Im Einzelfall hängt das natürlich von den vertraglichen Regelungen ab, die Lieferant B unterzeichnet hat. Letztlich wird sich B verpflichtet haben, dass die entsprechenden Sorgfaltspflichten auch mit seinen Zulieferern zu vereinbaren sind. Außerdem gelten Kooperations- und Informationspflichten. Das bedeutet, B hat A über den Verstoß zu informieren und in aller Regel mit A die Maßnahmen zur Beseitigung des Verstoßes abzustimmen. Falls diese nicht fruchten, muss B als Ultima Ratio sogar die Geschäftsbeziehung mit C beenden.

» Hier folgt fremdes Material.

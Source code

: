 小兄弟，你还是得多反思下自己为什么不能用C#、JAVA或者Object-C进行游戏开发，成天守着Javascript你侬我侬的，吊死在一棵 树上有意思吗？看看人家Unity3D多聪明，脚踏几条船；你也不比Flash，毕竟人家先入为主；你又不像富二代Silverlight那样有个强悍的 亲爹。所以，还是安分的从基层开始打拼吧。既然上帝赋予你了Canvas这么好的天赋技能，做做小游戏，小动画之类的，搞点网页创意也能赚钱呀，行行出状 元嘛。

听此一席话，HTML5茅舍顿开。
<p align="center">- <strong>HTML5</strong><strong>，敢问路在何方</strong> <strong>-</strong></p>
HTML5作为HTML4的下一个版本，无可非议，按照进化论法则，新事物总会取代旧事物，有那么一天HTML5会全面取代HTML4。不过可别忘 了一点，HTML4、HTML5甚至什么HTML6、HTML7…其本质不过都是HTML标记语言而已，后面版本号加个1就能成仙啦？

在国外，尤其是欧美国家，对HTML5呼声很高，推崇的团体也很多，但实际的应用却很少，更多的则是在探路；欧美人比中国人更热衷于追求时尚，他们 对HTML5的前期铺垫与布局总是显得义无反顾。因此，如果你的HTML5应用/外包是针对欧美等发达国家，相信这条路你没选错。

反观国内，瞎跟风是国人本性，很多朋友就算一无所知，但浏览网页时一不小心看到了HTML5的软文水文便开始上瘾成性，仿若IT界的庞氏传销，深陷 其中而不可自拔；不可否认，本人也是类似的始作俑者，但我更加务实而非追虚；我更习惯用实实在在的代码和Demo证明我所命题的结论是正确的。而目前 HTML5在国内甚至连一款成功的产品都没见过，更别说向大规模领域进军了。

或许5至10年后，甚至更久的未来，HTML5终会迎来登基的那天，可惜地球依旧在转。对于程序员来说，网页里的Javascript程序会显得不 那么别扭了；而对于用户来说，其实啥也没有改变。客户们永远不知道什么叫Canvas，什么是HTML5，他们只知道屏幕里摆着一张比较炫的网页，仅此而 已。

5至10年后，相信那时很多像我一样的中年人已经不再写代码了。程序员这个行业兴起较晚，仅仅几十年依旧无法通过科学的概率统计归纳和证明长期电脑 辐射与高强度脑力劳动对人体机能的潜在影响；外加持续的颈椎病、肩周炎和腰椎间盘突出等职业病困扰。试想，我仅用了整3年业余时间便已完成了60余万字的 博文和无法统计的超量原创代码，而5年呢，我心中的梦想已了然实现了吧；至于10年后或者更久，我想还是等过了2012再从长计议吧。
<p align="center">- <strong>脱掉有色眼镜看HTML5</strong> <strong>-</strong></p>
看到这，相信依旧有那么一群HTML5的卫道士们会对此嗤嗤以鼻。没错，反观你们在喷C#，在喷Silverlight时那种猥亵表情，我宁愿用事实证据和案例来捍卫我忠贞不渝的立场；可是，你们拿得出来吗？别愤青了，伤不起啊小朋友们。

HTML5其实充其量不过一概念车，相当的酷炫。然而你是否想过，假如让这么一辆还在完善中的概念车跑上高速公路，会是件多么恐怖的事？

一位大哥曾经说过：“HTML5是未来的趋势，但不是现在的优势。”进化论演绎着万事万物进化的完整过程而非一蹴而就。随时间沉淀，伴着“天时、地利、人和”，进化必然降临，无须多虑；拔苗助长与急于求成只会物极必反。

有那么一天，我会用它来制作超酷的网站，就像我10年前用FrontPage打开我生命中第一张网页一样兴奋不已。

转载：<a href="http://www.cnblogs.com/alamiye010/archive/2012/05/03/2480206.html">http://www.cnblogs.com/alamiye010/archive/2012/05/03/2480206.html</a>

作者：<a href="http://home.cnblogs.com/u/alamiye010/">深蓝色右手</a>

In diesem Kontext ergeben sich dann eine Reihe weiterer Herausforderungen. So könnte B gezwungen sein, die Identität von C an A preiszugeben, obwohl B vielleicht gar nicht mitteilen möchte, wer sein Zulieferer ist oder welche Produkte er verarbeitet. Die Auskunftspflicht kann unter Umständen auch noch weitere Betriebs- und Geschäftsgeheimnisse umfassen. Ein großes Thema sind auch die teilweise zu beobachtenden weitreichenden Kontroll- und Auditierungsrechte, die es Händler A erlauben würde, sich im Betrieb von Hersteller B genau umzusehen.
Ist das denn noch im Sinne des Gesetzes?
Laut LkSG sollen verpflichtete große Unternehmen die Inhalte des Gesetzes entlang ihrer Lieferkette lediglich in angemessener Art und Weise adressieren. Weitreichende Verpflichtungserklärungen dürften daher schnell rechtliche Grenze überschreiten. Außerdem ist zu beobachten, dass teils versucht wird, den Lieferanten in eine umfangreiche Haftung zu zwingen, unabhängig vom Risikostatus.
Wie können sich kleinere Unternehmen vor diesen weitreichenden Verpflichtungen schützen?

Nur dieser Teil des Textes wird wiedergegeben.